» EXERCISE DIRECTIONS:
Return each of the entries below word for word.
++++++++++
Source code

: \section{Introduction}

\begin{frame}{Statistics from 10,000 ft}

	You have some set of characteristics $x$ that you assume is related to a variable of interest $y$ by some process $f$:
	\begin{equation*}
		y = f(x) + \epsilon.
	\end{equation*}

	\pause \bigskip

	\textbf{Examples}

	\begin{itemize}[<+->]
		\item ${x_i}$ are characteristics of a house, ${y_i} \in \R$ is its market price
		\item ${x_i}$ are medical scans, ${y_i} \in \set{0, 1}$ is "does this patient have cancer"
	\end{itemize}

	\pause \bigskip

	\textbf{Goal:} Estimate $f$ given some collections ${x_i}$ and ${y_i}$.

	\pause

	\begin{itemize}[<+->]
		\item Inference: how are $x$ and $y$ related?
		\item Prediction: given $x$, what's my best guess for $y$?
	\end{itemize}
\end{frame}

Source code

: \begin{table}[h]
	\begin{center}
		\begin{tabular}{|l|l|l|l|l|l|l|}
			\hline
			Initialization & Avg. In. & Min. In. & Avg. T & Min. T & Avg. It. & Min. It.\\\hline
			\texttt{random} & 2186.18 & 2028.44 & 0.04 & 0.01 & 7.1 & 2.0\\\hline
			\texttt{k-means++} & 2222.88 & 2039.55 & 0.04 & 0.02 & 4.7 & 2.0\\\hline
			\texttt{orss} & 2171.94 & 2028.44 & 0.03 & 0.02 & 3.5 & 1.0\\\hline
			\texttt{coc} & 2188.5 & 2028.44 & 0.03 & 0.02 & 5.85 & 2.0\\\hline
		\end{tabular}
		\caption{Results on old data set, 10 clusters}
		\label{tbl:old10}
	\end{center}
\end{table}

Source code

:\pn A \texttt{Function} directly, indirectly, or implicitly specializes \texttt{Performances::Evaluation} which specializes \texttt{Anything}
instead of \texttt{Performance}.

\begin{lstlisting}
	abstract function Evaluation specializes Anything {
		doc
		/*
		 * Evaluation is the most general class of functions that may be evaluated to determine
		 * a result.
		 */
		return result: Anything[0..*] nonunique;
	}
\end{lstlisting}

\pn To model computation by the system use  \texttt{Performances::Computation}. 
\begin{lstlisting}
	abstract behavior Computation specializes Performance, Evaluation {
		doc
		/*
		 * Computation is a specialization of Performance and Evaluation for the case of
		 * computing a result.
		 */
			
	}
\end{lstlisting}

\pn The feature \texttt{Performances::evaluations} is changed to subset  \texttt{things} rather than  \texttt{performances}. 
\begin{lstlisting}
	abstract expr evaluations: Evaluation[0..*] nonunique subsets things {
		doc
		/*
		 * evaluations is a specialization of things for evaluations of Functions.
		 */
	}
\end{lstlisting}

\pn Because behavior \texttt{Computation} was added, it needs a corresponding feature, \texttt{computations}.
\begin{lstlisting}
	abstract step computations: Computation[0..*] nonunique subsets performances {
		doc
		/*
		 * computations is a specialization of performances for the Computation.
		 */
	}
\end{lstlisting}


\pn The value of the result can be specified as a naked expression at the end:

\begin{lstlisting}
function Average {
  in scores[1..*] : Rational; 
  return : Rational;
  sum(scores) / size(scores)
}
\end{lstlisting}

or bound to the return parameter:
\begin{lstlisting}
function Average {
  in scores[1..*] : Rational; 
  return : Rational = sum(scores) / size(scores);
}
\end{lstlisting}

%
++++++++++
» RESULT:
Source code

: \section{Introduction}

\begin{frame}{Statistics from 10,000 ft}

	You have some set of characteristics $x$ that you assume is related to a variable of interest $y$ by some process $f$:
	\begin{equation*}
		y = f(x) + \epsilon.
	\end{equation*}

	\pause \bigskip

	\textbf{Examples}

	\begin{itemize}[<+->]
		\item ${x_i}$ are characteristics of a house, ${y_i} \in \R$ is its market price
		\item ${x_i}$ are medical scans, ${y_i} \in \set{0, 1}$ is "does this patient have cancer"
	\end{itemize}

	\pause \bigskip

	\textbf{Goal:} Estimate $f$ given some collections ${x_i}$ and ${y_i}$.

	\pause

	\begin{itemize}[<+->]
		\item Inference: how are $x$ and $y$ related?
		\item Prediction: given $x$, what's my best guess for $y$?
	\end{itemize}
\end{frame}

Source code

: \begin{table}[h]
	\begin{center}
		\begin{tabular}{|l|l|l|l|l|l|l|}
			\hline
			Initialization & Avg. In. & Min. In. & Avg. T & Min. T & Avg. It. & Min. It.\\\hline
			\texttt{random} & 2186.18 & 2028.44 & 0.04 & 0.01 & 7.1 & 2.0\\\hline
			\texttt{k-means++} & 2222.88 & 2039.55 & 0.04 & 0.02 & 4.7 & 2.0\\\hline
			\texttt{orss} & 2171.94 & 2028.44 & 0.03 & 0.02 & 3.5 & 1.0\\\hline
			\texttt{coc} & 2188.5 & 2028.44 & 0.03 & 0.02 & 5.85 & 2.0\\\hline
		\end{tabular}
		\caption{Results on old data set, 10 clusters}
		\label{tbl:old10}
	\end{center}
\end{table}

Source code

:\pn A \texttt{Function} directly, indirectly, or implicitly specializes \texttt{Performances::Evaluation} which specializes \texttt{Anything}
instead of \texttt{Performance}.

\begin{lstlisting}
	abstract function Evaluation specializes Anything {
		doc
		/*
		 * Evaluation is the most general class of functions that may be evaluated to determine
		 * a result.
		 */
		return result: Anything[0..*] nonunique;
	}
\end{lstlisting}

\pn To model computation by the system use  \texttt{Performances::Computation}. 
\begin{lstlisting}
	abstract behavior Computation specializes Performance, Evaluation {
		doc
		/*
		 * Computation is a specialization of Performance and Evaluation for the case of
		 * computing a result.
		 */
			
	}
\end{lstlisting}

\pn The feature \texttt{Performances::evaluations} is changed to subset  \texttt{things} rather than  \texttt{performances}. 
\begin{lstlisting}
	abstract expr evaluations: Evaluation[0..*] nonunique subsets things {
		doc
		/*
		 * evaluations is a specialization of things for evaluations of Functions.
		 */
	}
\end{lstlisting}

\pn Because behavior \texttt{Computation} was added, it needs a corresponding feature, \texttt{computations}.
\begin{lstlisting}
	abstract step computations: Computation[0..*] nonunique subsets performances {
		doc
		/*
		 * computations is a specialization of performances for the Computation.
		 */
	}
\end{lstlisting}


\pn The value of the result can be specified as a naked expression at the end:

\begin{lstlisting}
function Average {
  in scores[1..*] : Rational; 
  return : Rational;
  sum(scores) / size(scores)
}
\end{lstlisting}

or bound to the return parameter:
\begin{lstlisting}
function Average {
  in scores[1..*] : Rational; 
  return : Rational = sum(scores) / size(scores);
}
\end{lstlisting}

%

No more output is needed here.